Originally published in LLL US Western Division’s Connections #89, May/June 2000

Last spring my family visited the Outer Banks of North Carolina. A highlight of that trip for me was a visit to the site of the Wright brothers’ first man-powered flight of 1903.

I was fascinated to learn about the Wrights’ perseverance. They didn’t make that first flight in the warm breezes of summer. They went aloft on December 17 in the biting wind and cold during the precious hours of solstice daylight. They weren’t on a groomed runway. They took off on a rail placed in the shifting sands of the dunes of Kitty Hawk. They were not staying at a nice beach hotel. They slept in burlap hammocks in an uninsulated wooden barracks. They weren’t eating shrimp pasta dishes at casual little seafood restaurants or playing miniature gold like we were either!

Orville and Wilbur Wright weren’t successful with their first powered flight design. They made hundreds of glider flights from a huge nearby dune in 1902. Dragging the glider back up the dune with the help of the men from the nearby ship rescue houses after every test, they modeled commitment, patience, and perseverance. They went back home to their bicycle shop in Ohio and spent most of 1903 drawing and testing.

The 1998 TEAM Meeting was the Kitty Hawk of our team management system.

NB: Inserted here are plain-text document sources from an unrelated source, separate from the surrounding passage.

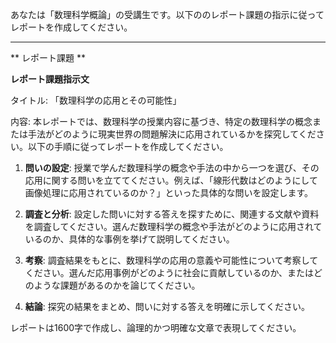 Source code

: あなたは「数理科学概論」の受講生です。以下ののレポート課題の指示に従ってレポートを作成してください。

---------------------------------------
** レポート課題 **

**レポート課題指示文**

タイトル: 「数理科学の応用とその可能性」

内容: 本レポートでは、数理科学の授業内容に基づき、特定の数理科学の概念または手法がどのように現実世界の問題解決に応用されているかを探究してください。以下の手順に従ってレポートを作成してください。

1. **問いの設定**: 授業で学んだ数理科学の概念や手法の中から一つを選び、その応用に関する問いを立ててください。例えば、「線形代数はどのようにして画像処理に応用されているのか？」といった具体的な問いを設定します。

2. **調査と分析**: 設定した問いに対する答えを探すために、関連する文献や資料を調査してください。選んだ数理科学の概念や手法がどのように応用されているのか、具体的な事例を挙げて説明してください。

3. **考察**: 調査結果をもとに、数理科学の応用の意義や可能性について考察してください。選んだ応用事例がどのように社会に貢献しているのか、またはどのような課題があるのかを論じてください。

4. **結論**: 探究の結果をまとめ、問いに対する答えを明確に示してください。

レポートは1600字で作成し、論理的かつ明確な文章で表現してください。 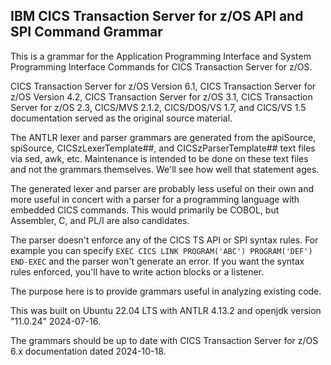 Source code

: ## IBM CICS Transaction Server for z/OS API and SPI Command Grammar

This is a grammar for the Application Programming Interface and System Programming Interface Commands for CICS Transaction Server for z/OS.

CICS Transaction Server for z/OS Version 6.1, 
CICS Transaction Server for z/OS Version 4.2, 
CICS Transaction Server for z/OS 3.1, 
CICS Transaction Server for z/OS 2.3,
CICS/MVS 2.1.2, 
CICS/DOS/VS 1.7, 
and CICS/VS 1.5 
documentation served as the original source material.

The ANTLR lexer and parser grammars are generated from the apiSource, spiSource, CICSzLexerTemplate##, and CICSzParserTemplate## text files via sed, awk, etc.  Maintenance is intended to be done on these text files and not the grammars themselves.  We'll see how well that statement ages.

The generated lexer and parser are probably less useful on their own and more useful in concert with a parser for a programming language with embedded CICS commands.  This would primarily be COBOL, but Assembler, C, and PL/I are also candidates.

The parser doesn't enforce any of the CICS TS API or SPI syntax rules.  For example you can specify `EXEC CICS LINK PROGRAM('ABC') PROGRAM('DEF') END-EXEC` and the parser won't generate an error.  If you want the syntax rules enforced, you'll have to write action blocks or a listener.

The purpose here is to provide grammars useful in analyzing existing code.

This was built on Ubuntu 22.04 LTS with ANTLR 4.13.2 and openjdk version "11.0.24" 2024-07-16.

The grammars should be up to date with CICS Transaction Server for z/OS 6.x documentation dated 2024-10-18.

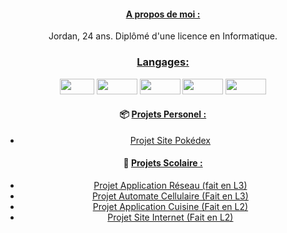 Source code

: <div align = center>
  
</div>

<div align = center>

  #### <ins> A propos de moi : </ins> 

  Jordan, 24 ans. Diplômé d'une licence en Informatique. 
  
</div>

<div align = center>
  
  ### <ins> Langages: </ins> 
  <img src="https://img.shields.io/badge/Java-ED8B00?style=for-the-badge&logo=java&logoColor=white" width="55" height="25" />
  <img src="https://img.shields.io/badge/Python-14354C?style=flat-square&logo=python&logoColor=white" width="65" height="25" />
  <img src="https://img.shields.io/badge/JavaScript-F7DF1E?style=flat-square&logo=javascript&logoColor=black" width="65" height="25" />
  <img src="https://img.shields.io/badge/Node.js-43853D?style=for-the-badge&logo=node.js&logoColor=whit" width="65" height="25" />
  <img src="https://img.shields.io/badge/react-%2320232a.svg?style=for-the-badge&logo=react&logoColor=%2361DAFB" width="65" height="25" />

</div>

<div align = center>
  
#### :package: <ins> Projets Personel : </ins> 

- [Projet Site Pokédex](https://github.com/NadrojX/Pokedex)
  
</div>



<div align = center>
  
#### :pencil: <ins> Projets Scolaire : </ins> 

- [Projet Application Réseau (fait en L3)](https://github.com/NadrojX/Projet-Reseau)  
- [Projet Automate Cellulaire (Fait en L3)](https://github.com/NadrojX/Cellular-Automaton-Project)
- [Projet Application Cuisine (Fait en L2)](https://github.com/NadrojX/Food-App-Project)
- [Projet Site Internet (Fait en L2)](https://github.com/NadrojX/Website-Project)
  
</div>

<!---
NadrojX/NadrojX is a ✨ special ✨ repository because its `README.md` (this file) appears on your GitHub profile.
You can click the Preview link to take a look at your changes.
--->
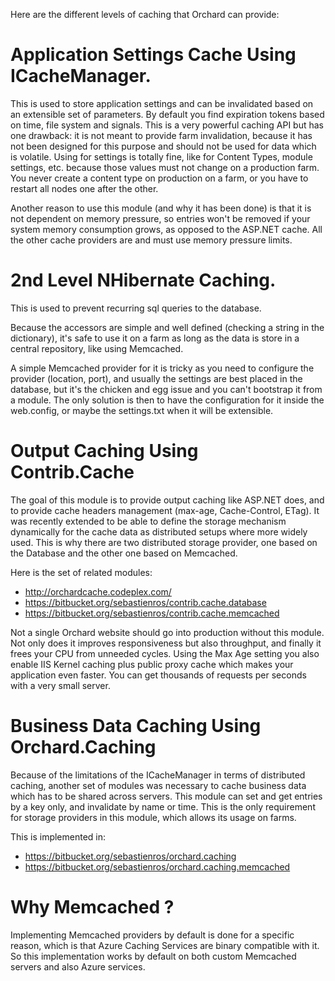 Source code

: Here are the different levels of caching that Orchard can provide:

# Application Settings Cache Using ICacheManager. 

This is used to store application settings and can be invalidated based on an extensible set of parameters.
By default you find expiration tokens based on time, file system and signals.
This is a very powerful caching API but has one drawback: it is not meant to provide farm invalidation,
because it has not been designed for this purpose and should not be used for data which is volatile.
Using for settings is totally fine, like for Content Types, module settings, etc. because those values
must not change on a production farm.
You never create a content type on production on a farm, or you have to restart all nodes one after the other.

Another reason to use this module (and why it has been done) is that it is not dependent on memory pressure,
so entries won't be removed if your system memory consumption grows, as opposed to the ASP.NET cache.
All the other cache providers are and must use memory pressure limits.

# 2nd Level NHibernate Caching. 

This is used to prevent recurring sql queries to the database.

Because the accessors are simple and well defined (checking a string in the dictionary),
it's safe to use it on a farm as long as the data is store in a central repository, like using Memcached.

A simple Memcached provider for it is tricky as you need to configure the provider (location, port),
and usually the settings are best placed in the database, but it's the chicken and egg issue and
you can't bootstrap it from a module. The only solution is then to have the configuration for it inside
the web.config, or maybe the settings.txt when it will be extensible.

# Output Caching Using Contrib.Cache

The goal of this module is to provide output caching like ASP.NET does, and to provide cache headers
management (max-age, Cache-Control, ETag). It was recently extended to be able to define the storage mechanism
dynamically for the cache data as distributed setups where more widely used.
This is why there are two distributed storage provider, one based on the Database and the other one based on Memcached. 

Here is the set of related modules:

* <http://orchardcache.codeplex.com/>
* <https://bitbucket.org/sebastienros/contrib.cache.database>
* <https://bitbucket.org/sebastienros/contrib.cache.memcached>

Not a single Orchard website should go into production without this module.
Not only does it improves responsiveness but also throughput, and finally it frees your CPU from unneeded cycles.
Using the Max Age setting you also enable IIS Kernel caching plus public proxy cache which makes your application
even faster. You can get thousands of requests per seconds with a very small server.

# Business Data Caching Using Orchard.Caching

Because of the limitations of the ICacheManager in terms of distributed caching, another set of modules was
necessary to cache business data which has to be shared across servers.
This module can set and get entries by a key only, and invalidate by name or time.
This is the only requirement for storage providers in this module, which allows its usage on farms. 

This is implemented in:

* <https://bitbucket.org/sebastienros/orchard.caching>
* <https://bitbucket.org/sebastienros/orchard.caching.memcached>

# Why Memcached ? 
Implementing Memcached providers by default is done for a specific reason, which is that Azure Caching Services
are binary compatible with it. So this implementation works by default on both custom Memcached servers
and also Azure services. 
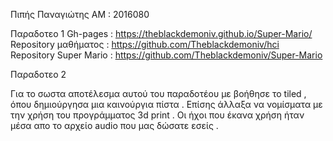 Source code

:Πιπής Παναγιώτης
ΑΜ : 2016080

Παραδοτεο 1
Gh-pages : https://theblackdemoniv.github.io/Super-Mario/
Repository μαθήματος : https://github.com/Theblackdemoniv/hci
Repository Super Mario : https://github.com/Theblackdemoniv/Super-Mario

Παραδοτεο 2

Για το σωστα αποτέλεσμα αυτού του παραδοτέου με βοήθησε το tiled , όπου δημιούργησα μια καινούργια πίστα . Επίσης άλλαξα να νομίσματα με την χρήση του προγράμματος 3d print . Οι ήχοι που έκανα χρήση ήταν μέσα απο το αρχείο audio που μας δώσατε εσείς .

Some may have felt that the system was clumsy, unsure, and untried. Many worried that it was going to be too heavy with consultation, that the steering wouldn’t hold, that the warp and weft controls of the wings wouldn’t be able to keep us straight, that it wouldn’t fly. The design needed testing and refining and heart.

Many Areas have been improving and customizing their team management system. They are trying further designs and permutations of team management that use the principles and ideas of those early “flights” in Kansas City. We look forward to hearing about how Areas are using teamwork and pursuing their dreams at the TEAM 2000 Meeting in August.

As we gather together to share and review our progress at TEAM 2000 in Denver this summer, please also consider sharing your insights, strategies, and successes with Connections readers. We look forward to your articles, items for “Team Tips,” and other contributions.